My mom owned a set of books that included The Hobbit and the Lord of the Rings trilogy. At the time I was too young to really be able to read them (I didn’t develop the necessary reading skills until sometime around junior high), but I used to look at the cover, with its image of Bilbo floating down the river on a barrel, and wonder what it would be like to live in that kind of world.  The covers of the other books were equally enchanting to me, particularly Fellowship, which depicted Hobbiton.

Then, in 6th grade, I was introduced to D&D. And the spark that Rankin/Bass had ignited was fanned into a blaze that burns bright to this day. Suddenly I could be Bard. I could wield magic weapons and slay dragons. I remember in those first years of playing the game, I always imagined the adventures looking like The Hobbit, and narrated by John Huston (who provided the voice of Gandalf).

This past weekend, on a lark, I dug out our DVD of the movie and watched it with Connor. He was somewhat interested, and paid some attention. Oddly, the scenes that most caught his attention were with Gollum. And while I was watching it, I was totally taken back to my youth.

As a kid, my life was not very easy or pleasant at times. But the music and adventure in this movie always transported me away. If I could go back, I would make my young self read The Hobbit earlier.

Suffice it to say, I am very much looking forward to Peter Jackson’s new movies. I absolutely love his version of LotR, and have watched all three extended cuts in one sitting (that’s about 12 hours of movie) on more than one occasion. And I am looking forward to being transported to Middle Earth yet again.

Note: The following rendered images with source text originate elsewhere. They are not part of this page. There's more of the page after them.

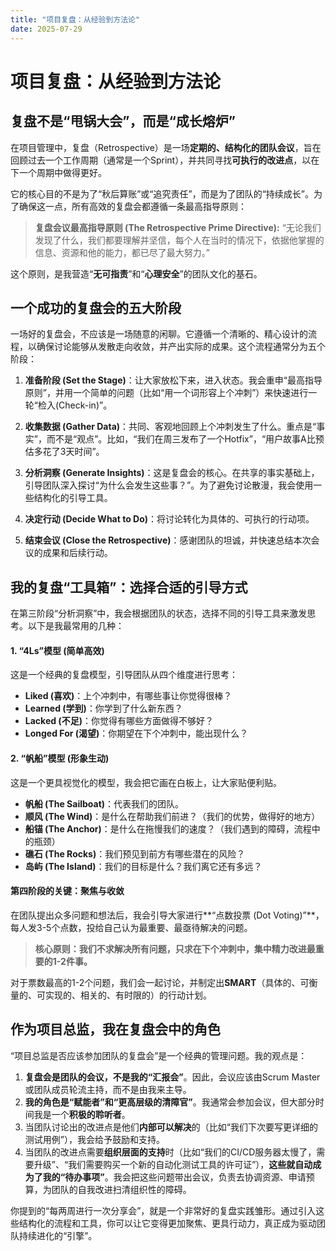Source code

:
 ```yaml
---
title: "项目复盘：从经验到方法论"
date: 2025-07-29
---
```


# 项目复盘：从经验到方法论

## 复盘不是“甩锅大会”，而是“成长熔炉”

在项目管理中，复盘（Retrospective）是一场**定期的、结构化的团队会议**，旨在回顾过去一个工作周期（通常是一个Sprint），并共同寻找**可执行的改进点**，以在下一个周期中做得更好。

它的核心目的不是为了“秋后算账”或“追究责任”，而是为了团队的“持续成长”。为了确保这一点，所有高效的复盘会都遵循一条最高指导原则：

> **复盘会议最高指导原则 (The Retrospective Prime Directive):**
> “无论我们发现了什么，我们都要理解并坚信，每个人在当时的情况下，依据他掌握的信息、资源和他的能力，都已尽了最大努力。”

这个原则，是我营造“**无可指责**”和“**心理安全**”的团队文化的基石。

## 一个成功的复盘会的五大阶段

一场好的复盘会，不应该是一场随意的闲聊。它遵循一个清晰的、精心设计的流程，以确保讨论能够从发散走向收敛，并产出实际的成果。这个流程通常分为五个阶段：

1.  **准备阶段 (Set the Stage)**：让大家放松下来，进入状态。我会重申“最高指导原则”，并用一个简单的问题（比如“用一个词形容上个冲刺”）来快速进行一轮“检入(Check-in)”。

2.  **收集数据 (Gather Data)**：共同、客观地回顾上个冲刺发生了什么。重点是“事实”，而不是“观点”。比如，“我们在周三发布了一个Hotfix”，“用户故事A比预估多花了3天时间”。

3.  **分析洞察 (Generate Insights)**：这是复盘会的核心。在共享的事实基础上，引导团队深入探讨“为什么会发生这些事？”。为了避免讨论散漫，我会使用一些结构化的引导工具。

4.  **决定行动 (Decide What to Do)**：将讨论转化为具体的、可执行的行动项。

5.  **结束会议 (Close the Retrospective)**：感谢团队的坦诚，并快速总结本次会议的成果和后续行动。

## 我的复盘“工具箱”：选择合适的引导方式

在第三阶段“分析洞察”中，我会根据团队的状态，选择不同的引导工具来激发思考。以下是我最常用的几种：

#### **1. “4Ls”模型 (简单高效)**
这是一个经典的复盘模型，引导团队从四个维度进行思考：
* **Liked (喜欢)**：上个冲刺中，有哪些事让你觉得很棒？
* **Learned (学到)**：你学到了什么新东西？
* **Lacked (不足)**：你觉得有哪些方面做得不够好？
* **Longed For (渴望)**：你期望在下个冲刺中，能出现什么？

#### **2. “帆船”模型 (形象生动)**
这是一个更具视觉化的模型，我会把它画在白板上，让大家贴便利贴。
* **帆船 (The Sailboat)**：代表我们的团队。
* **顺风 (The Wind)**：是什么在帮助我们前进？（我们的优势，做得好的地方）
* **船锚 (The Anchor)**：是什么在拖慢我们的速度？（我们遇到的障碍，流程中的瓶颈）
* **礁石 (The Rocks)**：我们预见到前方有哪些潜在的风险？
* **岛屿 (The Island)**：我们的目标是什么？我们离它还有多远？

#### **第四阶段的关键：聚焦与收敛**
在团队提出众多问题和想法后，我会引导大家进行**“点数投票 (Dot Voting)”**，每人发3-5个点数，投给自己认为最重要、最亟待解决的问题。

> **核心原则：我们不求解决所有问题，只求在下个冲刺中，集中精力改进最重要的1-2件事。**

对于票数最高的1-2个问题，我们会一起讨论，并制定出**SMART**（具体的、可衡量的、可实现的、相关的、有时限的）的行动计划。

## 作为项目总监，我在复盘会中的角色

“项目总监是否应该参加团队的复盘会”是一个经典的管理问题。我的观点是：

1.  **复盘会是团队的会议，不是我的“汇报会”**。因此，会议应该由Scrum Master或团队成员轮流主持，而不是由我来主导。
2.  **我的角色是“赋能者”和“更高层级的清障官”**。我通常会参加会议，但大部分时间我是一个**积极的聆听者**。
3.  当团队讨论出的改进点是他们**内部可以解决**的（比如“我们下次要写更详细的测试用例”），我会给予鼓励和支持。
4.  当团队的改进点需要**组织层面的支持**时（比如“我们的CI/CD服务器太慢了，需要升级”、“我们需要购买一个新的自动化测试工具的许可证”），**这些就自动成为了我的“待办事项”**。我会把这些问题带出会议，负责去协调资源、申请预算，为团队的自我改进扫清组织性的障碍。

你提到的“每两周进行一次分享会”，就是一个非常好的复盘实践雏形。通过引入这些结构化的流程和工具，你可以让它变得更加聚焦、更具行动力，真正成为驱动团队持续进化的“引擎”。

I have also been struck with a wonderful idea for a collector's edition of The Hobbit.  If it turns out to be somewhat doable, it could be a great gift idea for some of my fellow geeks.  More on that later, if it materializes.


Charles Gramlich said...

I never knew there was a hobbit film until I was an adult. I read the book in college and loved it. I do want to see the Jackson version.

Tom Doolan said...

The first time I read it all the way through was during a week-long field excercise in the Army at Ft. Polk. I was probably about 23 or so. It was on my literary bucket list, and I figured it was time.

Paul R. McNamee said...

I enjoyed that, as I recall.

I do remember (I was probably older) when they finally got around to 'The Return of the King.' But, Bakshi had animated 'Fellowship of the Ring' and 'The Two Towers', so Rankin/Bass had to base Return of the King on 'The Hobbit' and 'Return of the King', not even mentioning anything in between!

bowiefan said...

My love for all things fantasy started with this movie.